= Directions for this task =
Set down exactly, from the records below, the line with "fact uses a" through the line with "increase of concentration", and nothing else.
---+---
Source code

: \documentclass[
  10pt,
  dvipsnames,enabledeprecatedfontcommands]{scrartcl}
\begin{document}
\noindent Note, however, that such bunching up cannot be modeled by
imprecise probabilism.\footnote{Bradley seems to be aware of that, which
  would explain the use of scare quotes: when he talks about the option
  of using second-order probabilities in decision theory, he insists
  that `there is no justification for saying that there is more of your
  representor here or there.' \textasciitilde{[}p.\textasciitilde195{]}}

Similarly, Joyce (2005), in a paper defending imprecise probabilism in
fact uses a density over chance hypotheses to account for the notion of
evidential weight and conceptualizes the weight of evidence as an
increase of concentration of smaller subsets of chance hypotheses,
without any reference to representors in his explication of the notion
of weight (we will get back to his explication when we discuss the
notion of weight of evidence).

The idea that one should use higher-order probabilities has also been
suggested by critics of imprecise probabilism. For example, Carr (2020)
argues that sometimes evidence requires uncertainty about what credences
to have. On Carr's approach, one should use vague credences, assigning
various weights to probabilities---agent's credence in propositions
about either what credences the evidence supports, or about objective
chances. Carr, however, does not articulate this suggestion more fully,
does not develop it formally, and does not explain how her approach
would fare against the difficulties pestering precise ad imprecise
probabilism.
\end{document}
---+---
= Completed task =
fact uses a density over chance hypotheses to account for the notion of
evidential weight and conceptualizes the weight of evidence as an
increase of concentration of smaller subsets of chance hypotheses,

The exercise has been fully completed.